You are viewing a plain text version of this content. The canonical link for it is here.
Posted to user@spark.apache.org by Chengi Liu <ch...@gmail.com> on 2014/02/26 18:43:38 UTC
specify output format using pyspark
Hi,
How do we save data to hdfs using pyspark in "right" format.
I use:
counts = counts.saveAsTextFile("hdfs://localhost:1234//foo")
But when I look into the data... It is always in tuple format
(1245,23)
(1235,99)
How do i specify output format in pyspark.
Thanks
Re: specify output format using pyspark
Posted by Chengi Liu <ch...@gmail.com>.
Cool.Thanks
On Wed, Feb 26, 2014 at 9:48 AM, Ewen Cheslack-Postava <me...@ewencp.org>wrote:
> You need to convert it to the format you want yourself. The output you're
> seeing is just the automatic conversion of your data by unicode().
>
> -Ewen
>
> Chengi Liu <ch...@gmail.com>
> February 26, 2014 at 9:43 AM
> Hi,
> How do we save data to hdfs using pyspark in "right" format.
> I use:
> counts = counts.saveAsTextFile("hdfs://localhost:1234//foo")

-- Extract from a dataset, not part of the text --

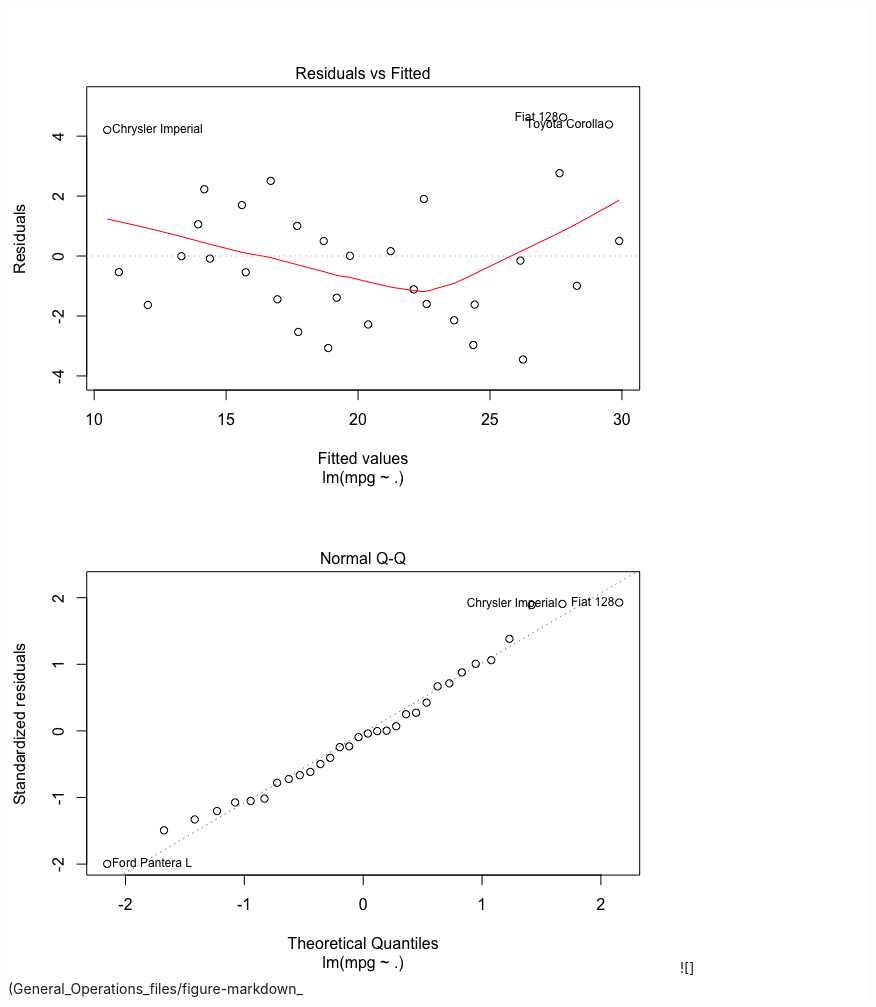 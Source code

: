 ![](General_Operations_files/figure-markdown_github-ascii_identifiers/unnamed-chunk-9-1.png)![](General_Operations_files/figure-markdown_github-ascii_identifiers/unnamed-chunk-9-2.png)![](General_Operations_files/figure-markdown_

> But when I look into the data... It is always in tuple format
> (1245,23)
> (1235,99)
>
> How do i specify output format in pyspark.
> Thanks
>
>
Re: specify output format using pyspark
Posted by Ewen Cheslack-Postava <me...@ewencp.org>.
You need to convert it to the format you want yourself. The output
you're seeing is just the automatic conversion of your data by unicode().
-Ewen
> Chengi Liu <ma...@gmail.com>
> February 26, 2014 at 9:43 AM
> Hi,
> How do we save data to hdfs using pyspark in "right" format.
> I use:
> counts = counts.saveAsTextFile("hdfs://localhost:1234//foo")
> But when I look into the data... It is always in tuple format
> (1245,23)
> (1235,99)
>
> How do i specify output format in pyspark.
> Thanks